== Problem to solve ==
Print the data exactly as written, line for line, and leave its pictures behind.

════════════════════

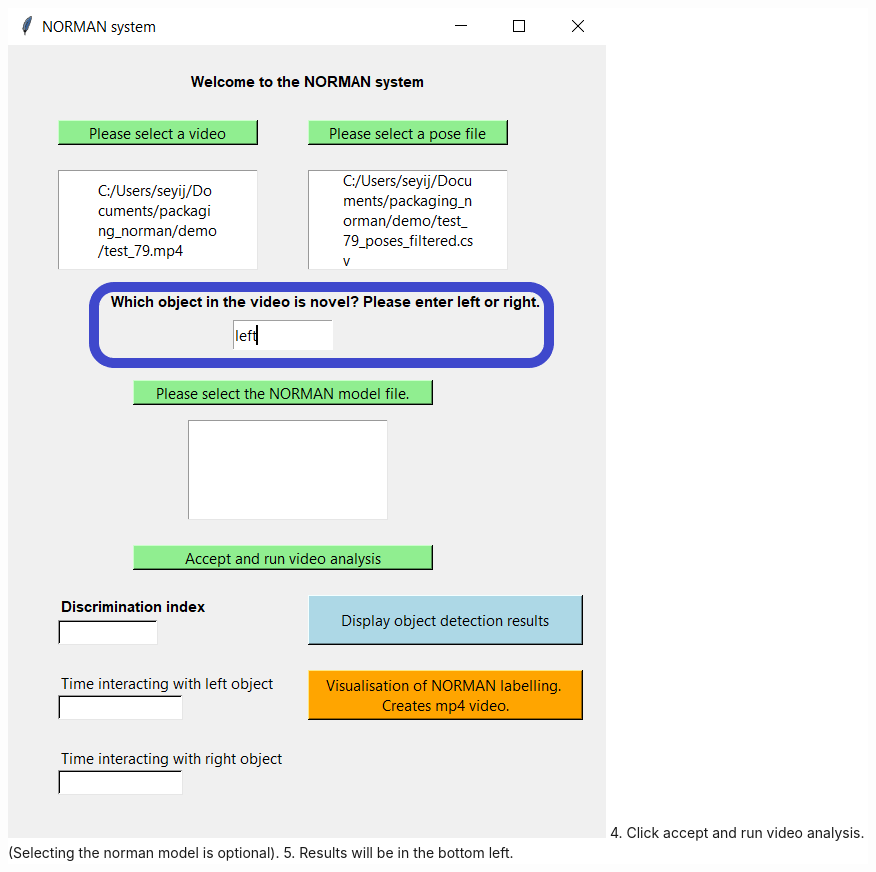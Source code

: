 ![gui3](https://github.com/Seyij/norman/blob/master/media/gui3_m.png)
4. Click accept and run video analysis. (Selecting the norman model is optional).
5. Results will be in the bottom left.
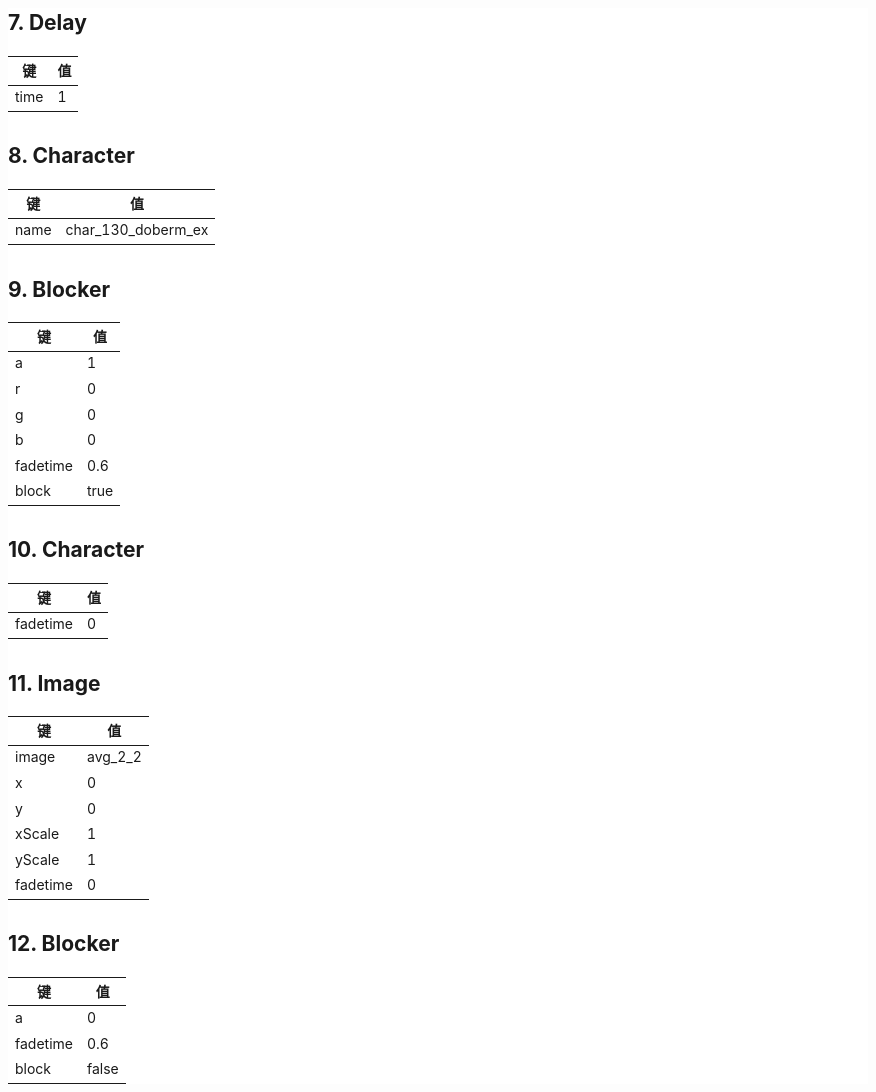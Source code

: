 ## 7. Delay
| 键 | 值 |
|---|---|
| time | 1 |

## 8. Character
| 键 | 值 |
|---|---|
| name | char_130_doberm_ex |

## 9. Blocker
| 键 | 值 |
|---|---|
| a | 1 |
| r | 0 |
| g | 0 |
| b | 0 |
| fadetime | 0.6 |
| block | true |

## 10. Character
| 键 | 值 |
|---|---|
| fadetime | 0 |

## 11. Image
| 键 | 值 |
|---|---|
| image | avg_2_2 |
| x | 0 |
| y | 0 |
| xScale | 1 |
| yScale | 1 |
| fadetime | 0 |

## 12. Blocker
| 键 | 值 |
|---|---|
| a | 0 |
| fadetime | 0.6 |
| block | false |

════════════════════

== Response area ==
Source code

: ![gui3](https://github.com/Seyij/norman/blob/master/media/gui3_m.png)
4. Click accept and run video analysis. (Selecting the norman model is optional).
5. Results will be in the bottom left.
Source code

: ## 7. Delay
| 键 | 值 |
|---|---|
| time | 1 |

## 8. Character
| 键 | 值 |
|---|---|
| name | char_130_doberm_ex |

## 9. Blocker
| 键 | 值 |
|---|---|
| a | 1 |
| r | 0 |
| g | 0 |
| b | 0 |
| fadetime | 0.6 |
| block | true |

## 10. Character
| 键 | 值 |
|---|---|
| fadetime | 0 |

## 11. Image
| 键 | 值 |
|---|---|
| image | avg_2_2 |
| x | 0 |
| y | 0 |
| xScale | 1 |
| yScale | 1 |
| fadetime | 0 |

## 12. Blocker
| 键 | 值 |
|---|---|
| a | 0 |
| fadetime | 0.6 |
| block | false |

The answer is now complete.